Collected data
+++++

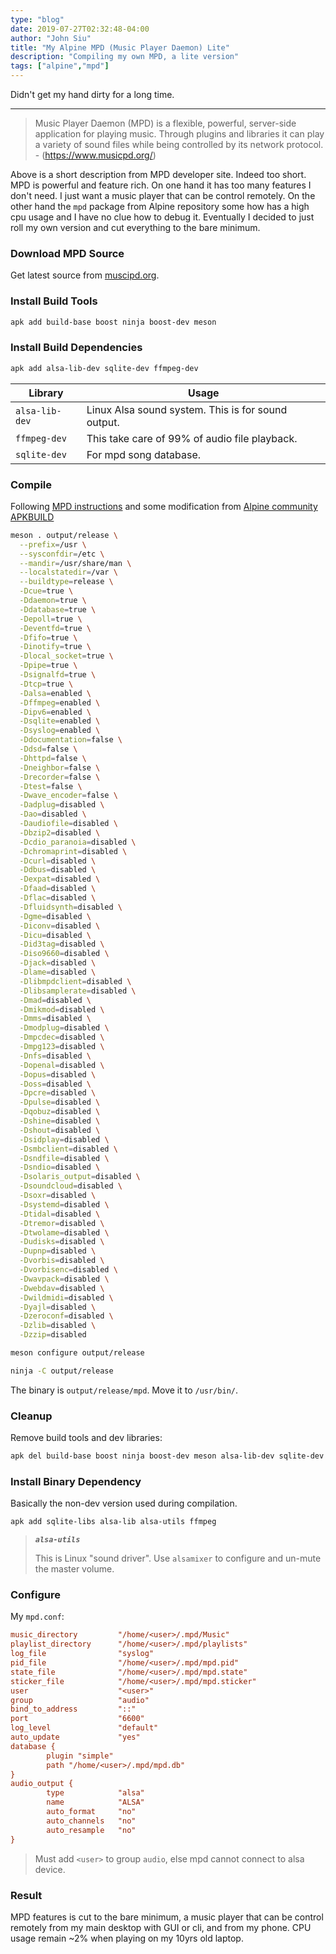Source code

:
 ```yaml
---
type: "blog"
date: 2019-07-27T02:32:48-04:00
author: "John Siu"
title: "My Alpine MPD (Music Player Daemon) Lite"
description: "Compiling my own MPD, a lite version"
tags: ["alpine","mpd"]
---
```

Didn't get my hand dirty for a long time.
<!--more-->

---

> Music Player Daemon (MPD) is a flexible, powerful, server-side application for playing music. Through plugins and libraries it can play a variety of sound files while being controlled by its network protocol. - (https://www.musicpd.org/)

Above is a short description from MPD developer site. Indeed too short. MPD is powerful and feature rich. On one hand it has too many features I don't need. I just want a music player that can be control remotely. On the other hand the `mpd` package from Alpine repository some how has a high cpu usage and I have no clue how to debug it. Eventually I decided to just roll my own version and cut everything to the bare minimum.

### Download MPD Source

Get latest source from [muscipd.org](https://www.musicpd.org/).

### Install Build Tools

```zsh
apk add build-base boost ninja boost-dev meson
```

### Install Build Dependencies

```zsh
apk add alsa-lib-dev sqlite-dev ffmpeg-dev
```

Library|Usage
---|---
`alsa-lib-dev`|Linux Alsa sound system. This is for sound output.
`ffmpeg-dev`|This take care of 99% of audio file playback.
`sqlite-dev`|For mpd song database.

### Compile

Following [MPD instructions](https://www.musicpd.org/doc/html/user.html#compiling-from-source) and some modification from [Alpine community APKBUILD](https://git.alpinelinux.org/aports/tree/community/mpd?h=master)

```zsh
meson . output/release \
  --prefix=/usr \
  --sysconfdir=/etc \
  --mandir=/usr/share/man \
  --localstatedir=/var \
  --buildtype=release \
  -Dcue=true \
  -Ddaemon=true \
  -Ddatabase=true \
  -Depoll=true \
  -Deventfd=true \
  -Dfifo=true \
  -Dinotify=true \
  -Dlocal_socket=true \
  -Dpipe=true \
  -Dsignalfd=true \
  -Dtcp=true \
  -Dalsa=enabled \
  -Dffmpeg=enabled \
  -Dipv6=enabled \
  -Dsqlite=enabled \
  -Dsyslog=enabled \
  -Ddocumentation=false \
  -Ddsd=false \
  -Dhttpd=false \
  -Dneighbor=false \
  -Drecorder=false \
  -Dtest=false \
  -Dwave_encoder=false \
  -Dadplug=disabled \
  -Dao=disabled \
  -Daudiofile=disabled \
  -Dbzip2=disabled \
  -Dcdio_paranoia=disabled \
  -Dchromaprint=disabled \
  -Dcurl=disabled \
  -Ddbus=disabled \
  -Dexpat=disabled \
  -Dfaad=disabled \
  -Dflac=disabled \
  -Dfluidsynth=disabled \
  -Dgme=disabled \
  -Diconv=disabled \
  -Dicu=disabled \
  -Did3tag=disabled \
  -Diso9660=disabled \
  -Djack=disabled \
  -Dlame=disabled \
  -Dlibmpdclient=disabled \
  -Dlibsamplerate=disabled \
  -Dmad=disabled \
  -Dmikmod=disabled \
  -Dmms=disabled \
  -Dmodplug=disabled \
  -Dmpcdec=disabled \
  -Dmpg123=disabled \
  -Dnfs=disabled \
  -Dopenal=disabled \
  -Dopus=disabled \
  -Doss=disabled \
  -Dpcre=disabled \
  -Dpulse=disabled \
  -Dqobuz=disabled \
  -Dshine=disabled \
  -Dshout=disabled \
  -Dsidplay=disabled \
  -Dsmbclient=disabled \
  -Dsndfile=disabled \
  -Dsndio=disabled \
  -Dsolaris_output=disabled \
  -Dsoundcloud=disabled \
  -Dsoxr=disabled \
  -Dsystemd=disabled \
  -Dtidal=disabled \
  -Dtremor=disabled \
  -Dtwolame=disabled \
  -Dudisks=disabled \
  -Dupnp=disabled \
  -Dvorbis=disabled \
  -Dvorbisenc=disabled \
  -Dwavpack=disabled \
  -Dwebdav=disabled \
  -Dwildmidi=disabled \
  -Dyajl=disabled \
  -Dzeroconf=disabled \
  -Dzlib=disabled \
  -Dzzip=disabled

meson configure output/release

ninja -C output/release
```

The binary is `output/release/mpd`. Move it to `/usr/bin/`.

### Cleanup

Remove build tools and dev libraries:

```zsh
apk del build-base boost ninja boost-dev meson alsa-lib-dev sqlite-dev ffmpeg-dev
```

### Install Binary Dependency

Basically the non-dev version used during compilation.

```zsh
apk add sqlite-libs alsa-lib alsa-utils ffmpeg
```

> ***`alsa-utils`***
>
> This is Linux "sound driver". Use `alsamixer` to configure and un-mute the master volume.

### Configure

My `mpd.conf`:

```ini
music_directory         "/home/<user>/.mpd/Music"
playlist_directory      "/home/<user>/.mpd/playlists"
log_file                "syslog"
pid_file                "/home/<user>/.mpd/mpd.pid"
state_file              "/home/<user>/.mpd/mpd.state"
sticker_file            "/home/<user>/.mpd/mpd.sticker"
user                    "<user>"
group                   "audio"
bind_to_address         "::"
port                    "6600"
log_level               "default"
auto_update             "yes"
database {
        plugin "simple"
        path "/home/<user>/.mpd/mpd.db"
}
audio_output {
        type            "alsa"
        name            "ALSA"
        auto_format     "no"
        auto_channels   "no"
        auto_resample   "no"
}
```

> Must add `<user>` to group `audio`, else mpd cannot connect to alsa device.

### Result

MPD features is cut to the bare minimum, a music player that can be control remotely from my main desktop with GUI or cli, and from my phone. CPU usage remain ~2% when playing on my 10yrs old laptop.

+++++

WHAT IS BEING ASKED: Your task is to return every entry exactly as it was written, with the pictures removed.

SOLUTION:
Source code

:
 ```yaml
---
type: "blog"
date: 2019-07-27T02:32:48-04:00
author: "John Siu"
title: "My Alpine MPD (Music Player Daemon) Lite"
description: "Compiling my own MPD, a lite version"
tags: ["alpine","mpd"]
---
```

Didn't get my hand dirty for a long time.
<!--more-->

---

> Music Player Daemon (MPD) is a flexible, powerful, server-side application for playing music. Through plugins and libraries it can play a variety of sound files while being controlled by its network protocol. - (https://www.musicpd.org/)

Above is a short description from MPD developer site. Indeed too short. MPD is powerful and feature rich. On one hand it has too many features I don't need. I just want a music player that can be control remotely. On the other hand the `mpd` package from Alpine repository some how has a high cpu usage and I have no clue how to debug it. Eventually I decided to just roll my own version and cut everything to the bare minimum.

### Download MPD Source

Get latest source from [muscipd.org](https://www.musicpd.org/).

### Install Build Tools

```zsh
apk add build-base boost ninja boost-dev meson
```

### Install Build Dependencies

```zsh
apk add alsa-lib-dev sqlite-dev ffmpeg-dev
```

Library|Usage
---|---
`alsa-lib-dev`|Linux Alsa sound system. This is for sound output.
`ffmpeg-dev`|This take care of 99% of audio file playback.
`sqlite-dev`|For mpd song database.

### Compile

Following [MPD instructions](https://www.musicpd.org/doc/html/user.html#compiling-from-source) and some modification from [Alpine community APKBUILD](https://git.alpinelinux.org/aports/tree/community/mpd?h=master)

```zsh
meson . output/release \
  --prefix=/usr \
  --sysconfdir=/etc \
  --mandir=/usr/share/man \
  --localstatedir=/var \
  --buildtype=release \
  -Dcue=true \
  -Ddaemon=true \
  -Ddatabase=true \
  -Depoll=true \
  -Deventfd=true \
  -Dfifo=true \
  -Dinotify=true \
  -Dlocal_socket=true \
  -Dpipe=true \
  -Dsignalfd=true \
  -Dtcp=true \
  -Dalsa=enabled \
  -Dffmpeg=enabled \
  -Dipv6=enabled \
  -Dsqlite=enabled \
  -Dsyslog=enabled \
  -Ddocumentation=false \
  -Ddsd=false \
  -Dhttpd=false \
  -Dneighbor=false \
  -Drecorder=false \
  -Dtest=false \
  -Dwave_encoder=false \
  -Dadplug=disabled \
  -Dao=disabled \
  -Daudiofile=disabled \
  -Dbzip2=disabled \
  -Dcdio_paranoia=disabled \
  -Dchromaprint=disabled \
  -Dcurl=disabled \
  -Ddbus=disabled \
  -Dexpat=disabled \
  -Dfaad=disabled \
  -Dflac=disabled \
  -Dfluidsynth=disabled \
  -Dgme=disabled \
  -Diconv=disabled \
  -Dicu=disabled \
  -Did3tag=disabled \
  -Diso9660=disabled \
  -Djack=disabled \
  -Dlame=disabled \
  -Dlibmpdclient=disabled \
  -Dlibsamplerate=disabled \
  -Dmad=disabled \
  -Dmikmod=disabled \
  -Dmms=disabled \
  -Dmodplug=disabled \
  -Dmpcdec=disabled \
  -Dmpg123=disabled \
  -Dnfs=disabled \
  -Dopenal=disabled \
  -Dopus=disabled \
  -Doss=disabled \
  -Dpcre=disabled \
  -Dpulse=disabled \
  -Dqobuz=disabled \
  -Dshine=disabled \
  -Dshout=disabled \
  -Dsidplay=disabled \
  -Dsmbclient=disabled \
  -Dsndfile=disabled \
  -Dsndio=disabled \
  -Dsolaris_output=disabled \
  -Dsoundcloud=disabled \
  -Dsoxr=disabled \
  -Dsystemd=disabled \
  -Dtidal=disabled \
  -Dtremor=disabled \
  -Dtwolame=disabled \
  -Dudisks=disabled \
  -Dupnp=disabled \
  -Dvorbis=disabled \
  -Dvorbisenc=disabled \
  -Dwavpack=disabled \
  -Dwebdav=disabled \
  -Dwildmidi=disabled \
  -Dyajl=disabled \
  -Dzeroconf=disabled \
  -Dzlib=disabled \
  -Dzzip=disabled

meson configure output/release

ninja -C output/release
```

The binary is `output/release/mpd`. Move it to `/usr/bin/`.

### Cleanup

Remove build tools and dev libraries:

```zsh
apk del build-base boost ninja boost-dev meson alsa-lib-dev sqlite-dev ffmpeg-dev
```

### Install Binary Dependency

Basically the non-dev version used during compilation.

```zsh
apk add sqlite-libs alsa-lib alsa-utils ffmpeg
```

> ***`alsa-utils`***
>
> This is Linux "sound driver". Use `alsamixer` to configure and un-mute the master volume.

### Configure

My `mpd.conf`:

```ini
music_directory         "/home/<user>/.mpd/Music"
playlist_directory      "/home/<user>/.mpd/playlists"
log_file                "syslog"
pid_file                "/home/<user>/.mpd/mpd.pid"
state_file              "/home/<user>/.mpd/mpd.state"
sticker_file            "/home/<user>/.mpd/mpd.sticker"
user                    "<user>"
group                   "audio"
bind_to_address         "::"
port                    "6600"
log_level               "default"
auto_update             "yes"
database {
        plugin "simple"
        path "/home/<user>/.mpd/mpd.db"
}
audio_output {
        type            "alsa"
        name            "ALSA"
        auto_format     "no"
        auto_channels   "no"
        auto_resample   "no"
}
```

> Must add `<user>` to group `audio`, else mpd cannot connect to alsa device.

### Result

MPD features is cut to the bare minimum, a music player that can be control remotely from my main desktop with GUI or cli, and from my phone. CPU usage remain ~2% when playing on my 10yrs old laptop.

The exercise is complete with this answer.